Perturbations in the network of nuclear and mitochondrial factors controlling mitochondrial functions, also consisting of morphogenesis machinery proteins and metabolic sensors, may produce mitochondrial dysfunction and metabolic inflexibility. Indeed, high fat diet (HFD)-induced impairment of lipid oxidation in skeletal muscle (SKM) mitochondria can lead to accumulation of intramyocellular lipid (IMCL) and subsequent altered insulin signalling and reduced glucose uptake.

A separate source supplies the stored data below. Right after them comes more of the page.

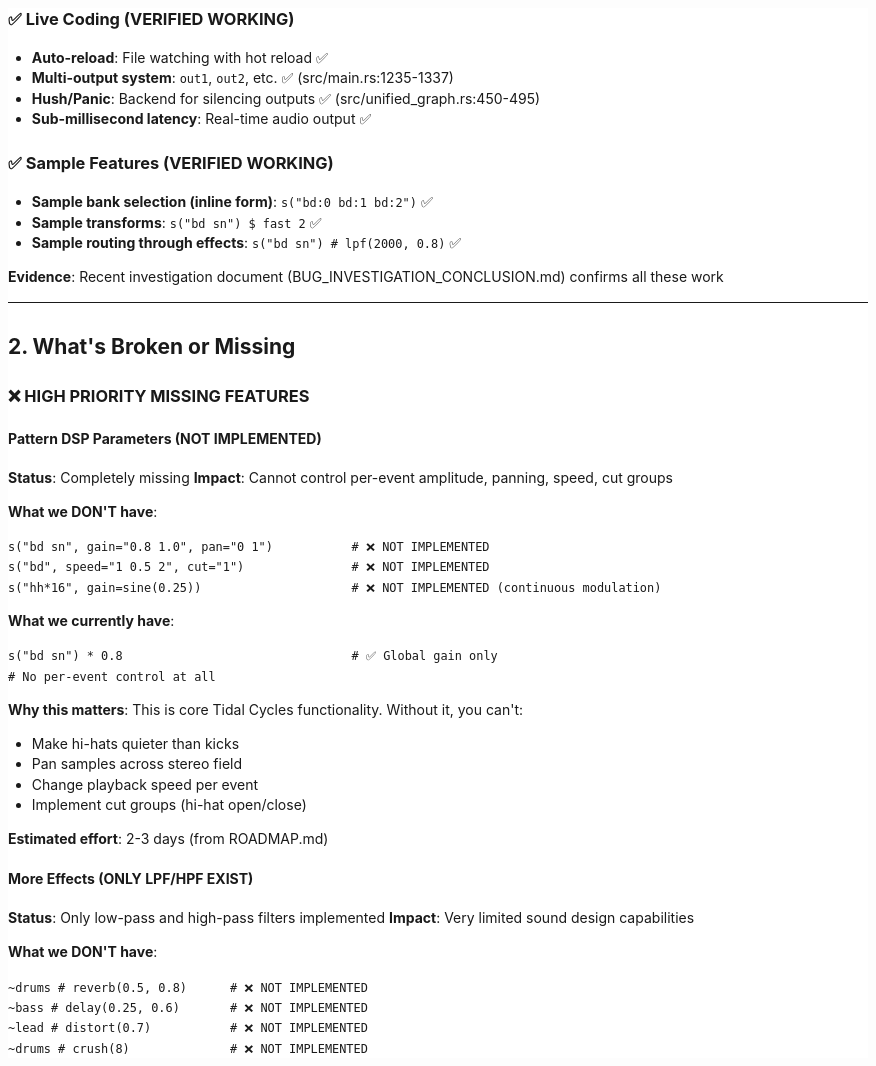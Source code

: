 ### ✅ Live Coding (VERIFIED WORKING)
- **Auto-reload**: File watching with hot reload ✅
- **Multi-output system**: `out1`, `out2`, etc. ✅ (src/main.rs:1235-1337)
- **Hush/Panic**: Backend for silencing outputs ✅ (src/unified_graph.rs:450-495)
- **Sub-millisecond latency**: Real-time audio output ✅

### ✅ Sample Features (VERIFIED WORKING)
- **Sample bank selection (inline form)**: `s("bd:0 bd:1 bd:2")` ✅
- **Sample transforms**: `s("bd sn") $ fast 2` ✅
- **Sample routing through effects**: `s("bd sn") # lpf(2000, 0.8)` ✅

**Evidence**: Recent investigation document (BUG_INVESTIGATION_CONCLUSION.md) confirms all these work

---

## 2. What's Broken or Missing

### ❌ HIGH PRIORITY MISSING FEATURES

#### Pattern DSP Parameters (NOT IMPLEMENTED)
**Status**: Completely missing
**Impact**: Cannot control per-event amplitude, panning, speed, cut groups

**What we DON'T have**:
```phonon
s("bd sn", gain="0.8 1.0", pan="0 1")           # ❌ NOT IMPLEMENTED
s("bd", speed="1 0.5 2", cut="1")               # ❌ NOT IMPLEMENTED
s("hh*16", gain=sine(0.25))                     # ❌ NOT IMPLEMENTED (continuous modulation)
```

**What we currently have**:
```phonon
s("bd sn") * 0.8                                # ✅ Global gain only
# No per-event control at all
```

**Why this matters**: This is core Tidal Cycles functionality. Without it, you can't:
- Make hi-hats quieter than kicks
- Pan samples across stereo field
- Change playback speed per event
- Implement cut groups (hi-hat open/close)

**Estimated effort**: 2-3 days (from ROADMAP.md)

#### More Effects (ONLY LPF/HPF EXIST)
**Status**: Only low-pass and high-pass filters implemented
**Impact**: Very limited sound design capabilities

**What we DON'T have**:
```phonon
~drums # reverb(0.5, 0.8)      # ❌ NOT IMPLEMENTED
~bass # delay(0.25, 0.6)       # ❌ NOT IMPLEMENTED
~lead # distort(0.7)           # ❌ NOT IMPLEMENTED
~drums # crush(8)              # ❌ NOT IMPLEMENTED
```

3,5-diiodo-L-thyronine (T2) administration to HFD-fed rats exerts a systemic hypolipidemic effect and produces, at the muscle level, a lack of: IMCL accumulation, insulin resistance, and slow oxidative fiber enrichment.

Here, we deeper characterized the response of SKM metabolism to T2 (4-weeks administration to HFD rats) focusing on mitochondrial proteomes and functions.

In line with the glycolytic phenotype of gastrocnemius muscle of HFD-T2-treated rats, T2 determined a down-regulation of enzymes involved in intra-mitochondrial oxidative metabolism, stimulated the activity of respiratory complex I, IV and V, enhanced heavier respiratory supercomplexes, likely advantaging the respirosome, and induced a more efficient utilization of carbohydrates. Moreover, T2 prevented HFD-induced over expression of key factors of mitochondrial biogenesis (PGC 1a and PGC 1b) as well as down-regulation of proteins involved in mitochondrial fusion, (mitofusin 2) known to be positively correlated with glucose utilization and insulin-sensitivity.

The obtained data further prove that T2 counteracts HFD-induced structural/metabolic alterations in SKM producing important effects on mitochondria simultaneously affecting energy efficiency, glucose metabolism and ROS production.